Proses kajian tanggul laut ini melibatkan Kementerian PUPR, Kemenko Maritim, Kemenko Ekonomi, dan Bappenas.
Di Balai Kota Jakarta, Gubernur DKI Anies Baswedan mengatakan, pihaknya meminta pemerintah pusat mengkaji ulang tanggul raksasa lepas pantai.
Anies menilai, di negara lain yang sudah mempraktikkannya, tanggul lepas pantai tersebut justru berdampak negatif dalam jangka panjang, yaitu menjadi tempat berkumpul air polutan dalam jumlah besar.
"Air dari mana-mana yang ada di situ. Air tidak mengalir ke laut lepas, tapi tertutup oleh tanggul raksasa di lepas pantai. Di situ letak masalah utamanya,” ujar dia.
Menurut Anies, hal ini sudah dibicarakan bersama timnya. Ia juga akan berdiskusi dengan Bappenas untuk membahas pembangunan tanggul agar tempat berkumpulnya air kotor akibat tanggul raksasa lepas pantai, tak terulang di Jakarta.
Dalam catatan Kompas, berdasarkan Roadmap Pengamanan dan Pengembangan Pesisir Jakarta dalam Konteks Regional dari Bappenas versi Oktober 2016, estimasi pendapatan dari pengadaan lahan 17 pulau reklamasi saja mencapai Rp 635 triliun, sekitar empat kali lipat dari biaya investasi, operasi, dan pemeliharaan.

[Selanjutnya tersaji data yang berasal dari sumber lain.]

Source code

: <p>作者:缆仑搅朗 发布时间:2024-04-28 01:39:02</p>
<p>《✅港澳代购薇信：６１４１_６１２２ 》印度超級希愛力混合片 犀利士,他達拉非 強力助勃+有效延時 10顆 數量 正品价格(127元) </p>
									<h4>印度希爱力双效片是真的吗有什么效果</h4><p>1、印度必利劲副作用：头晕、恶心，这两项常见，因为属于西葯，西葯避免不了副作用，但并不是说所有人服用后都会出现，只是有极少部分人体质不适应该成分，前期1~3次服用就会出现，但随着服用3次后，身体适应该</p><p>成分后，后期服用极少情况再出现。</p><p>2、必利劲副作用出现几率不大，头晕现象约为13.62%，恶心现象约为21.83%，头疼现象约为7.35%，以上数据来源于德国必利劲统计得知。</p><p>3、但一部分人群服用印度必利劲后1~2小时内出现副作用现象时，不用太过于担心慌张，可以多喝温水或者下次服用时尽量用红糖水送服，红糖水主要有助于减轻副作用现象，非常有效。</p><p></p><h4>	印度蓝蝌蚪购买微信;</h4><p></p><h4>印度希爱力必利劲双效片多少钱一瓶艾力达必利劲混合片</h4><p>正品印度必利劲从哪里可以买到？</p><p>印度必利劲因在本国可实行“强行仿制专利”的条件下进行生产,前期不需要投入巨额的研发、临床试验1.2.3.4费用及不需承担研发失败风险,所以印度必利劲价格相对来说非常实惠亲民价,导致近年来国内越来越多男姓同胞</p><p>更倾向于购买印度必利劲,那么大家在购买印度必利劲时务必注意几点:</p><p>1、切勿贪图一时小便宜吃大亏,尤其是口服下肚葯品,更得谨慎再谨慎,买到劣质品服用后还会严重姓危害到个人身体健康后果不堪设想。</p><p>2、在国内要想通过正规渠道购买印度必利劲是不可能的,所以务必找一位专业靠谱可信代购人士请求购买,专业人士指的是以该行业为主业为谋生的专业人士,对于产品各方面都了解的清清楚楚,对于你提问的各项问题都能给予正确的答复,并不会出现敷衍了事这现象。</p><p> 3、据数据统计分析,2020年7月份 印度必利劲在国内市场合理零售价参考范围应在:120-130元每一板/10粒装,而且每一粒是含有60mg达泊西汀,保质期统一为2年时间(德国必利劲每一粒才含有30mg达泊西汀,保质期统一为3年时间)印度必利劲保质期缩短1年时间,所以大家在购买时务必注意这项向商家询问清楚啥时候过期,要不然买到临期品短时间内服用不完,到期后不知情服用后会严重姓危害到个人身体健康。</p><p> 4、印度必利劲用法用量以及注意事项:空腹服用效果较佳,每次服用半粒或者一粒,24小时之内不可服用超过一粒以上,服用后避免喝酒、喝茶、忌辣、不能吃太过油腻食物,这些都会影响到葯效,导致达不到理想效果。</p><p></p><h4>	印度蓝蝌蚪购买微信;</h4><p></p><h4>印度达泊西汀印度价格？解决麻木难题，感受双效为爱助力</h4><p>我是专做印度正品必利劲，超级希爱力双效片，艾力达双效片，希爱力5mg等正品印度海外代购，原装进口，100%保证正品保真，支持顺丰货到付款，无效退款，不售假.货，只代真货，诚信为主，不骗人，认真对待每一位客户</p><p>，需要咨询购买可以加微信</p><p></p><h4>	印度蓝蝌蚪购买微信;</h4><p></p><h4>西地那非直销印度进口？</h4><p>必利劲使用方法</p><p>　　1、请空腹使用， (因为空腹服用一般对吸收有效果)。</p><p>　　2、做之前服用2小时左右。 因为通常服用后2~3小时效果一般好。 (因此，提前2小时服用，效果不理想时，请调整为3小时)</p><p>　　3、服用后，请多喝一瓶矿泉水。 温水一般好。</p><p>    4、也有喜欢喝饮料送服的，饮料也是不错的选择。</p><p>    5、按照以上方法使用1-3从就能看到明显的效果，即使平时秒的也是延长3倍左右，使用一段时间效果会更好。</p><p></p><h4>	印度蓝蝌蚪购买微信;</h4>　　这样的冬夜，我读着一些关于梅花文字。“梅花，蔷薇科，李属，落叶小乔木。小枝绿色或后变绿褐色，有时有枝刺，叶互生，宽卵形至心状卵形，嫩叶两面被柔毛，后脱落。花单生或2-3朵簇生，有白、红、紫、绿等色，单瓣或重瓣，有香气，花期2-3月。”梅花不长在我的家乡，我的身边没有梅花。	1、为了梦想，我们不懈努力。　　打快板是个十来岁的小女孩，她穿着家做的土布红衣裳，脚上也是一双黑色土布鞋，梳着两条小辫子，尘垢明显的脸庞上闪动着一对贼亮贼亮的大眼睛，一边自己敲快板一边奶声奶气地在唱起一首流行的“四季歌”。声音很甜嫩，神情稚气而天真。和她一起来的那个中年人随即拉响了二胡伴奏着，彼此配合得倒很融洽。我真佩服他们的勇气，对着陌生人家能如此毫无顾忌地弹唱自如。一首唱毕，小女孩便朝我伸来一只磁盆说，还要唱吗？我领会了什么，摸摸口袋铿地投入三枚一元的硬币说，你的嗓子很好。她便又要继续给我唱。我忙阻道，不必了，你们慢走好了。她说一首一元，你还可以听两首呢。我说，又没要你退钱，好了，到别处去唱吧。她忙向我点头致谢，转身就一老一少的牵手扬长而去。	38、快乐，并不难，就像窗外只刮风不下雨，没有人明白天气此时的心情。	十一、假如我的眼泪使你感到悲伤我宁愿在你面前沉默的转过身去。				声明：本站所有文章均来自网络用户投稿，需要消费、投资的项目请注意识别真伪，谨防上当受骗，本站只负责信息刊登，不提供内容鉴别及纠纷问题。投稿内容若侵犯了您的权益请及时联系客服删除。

Menggunakan angka di kesepakatan DKI dengan investor tahun 2012, dengan pembagian 5 persen kontribusi tanah dan 15 persen kontribusi nilai jual objek pajak pulau reklamasi, bagian untuk pemerintah Rp 84 triliun.
Uang dari Teluk Jakarta yang nantinya menjadi tumpuan memperbaiki dampak pengambilan air tanah besar-besaran yang berujung amblesnya muka tanah. Dan ini berlanjut lagi ke peningkatan risiko banjir di daratan DKI.
Baru 4,5 km
Terkait tanggul pesisir, pemerintah pusat lewat Kementerian PUPR bertanggungjawab membangun 20 km. "Perkembangan kami sudah 100 persen untuk yang tahap II. Kemarin kami kontrak tahun 2015-2018 untuk membangun sepanjang 4,5 km, terdiri atas 2 paket yaitu paket I di Muarabaru 2,3 km dan paket II di Kalibaru 2,2 km," kata Sudarto.
Karena itu, Sudarto mengatakan, pembangunan tanggul pantai perlu percepatan oleh pemda, swasta, BUMN, dan BUMD. "Kalau pemda semua yang membangun, butuh triliunan rupiah. Maka perlu pelibatan swasta dan BUMN BUMD. Ini yang tengah disiapkan kajian termasuk regulasinya yang mengatur swasta," jelasnya.
Untuk tanggul pantai sisanya, lanjut Sudarto, seperti di wilayah Kamal Muara yang masuk Banten, KemenPUPR memerlukan amdal yang disesuaikan dengan RTRW Banten. "Pada 2019, kami melakukan amdal, lalu 2020 kita melakukan konstruksinya," kata Sudarto.
Dengan spesifikasi tanggul pantai dan laju penurunan muka tanah demikian, menurut Sudarto, diperkirakan tanggul pantai dan tanggul muara fase A akan bertahan sampai 2030. Apabila itu terus terjadi maka tanggul laut raksasa perlu dibangun.
Anies sepakat tanggul pesisir tetap diperlukan guna mencegah masuknya air rob.
Ia mengatakan, sebagian dari kawasan-kawasan di pesisir tersebut direncanakan akan dimanfaatkan untuk akses publik, terutama ke pantai. Ia juga menyebutkan kawasan untuk fasilitas sosial dan fasilitas umum akan ditetapkan sekitar 50 atau di atas 50 persen, sehingga kawasan untuk kegiatan masyarakat akan sangat luas.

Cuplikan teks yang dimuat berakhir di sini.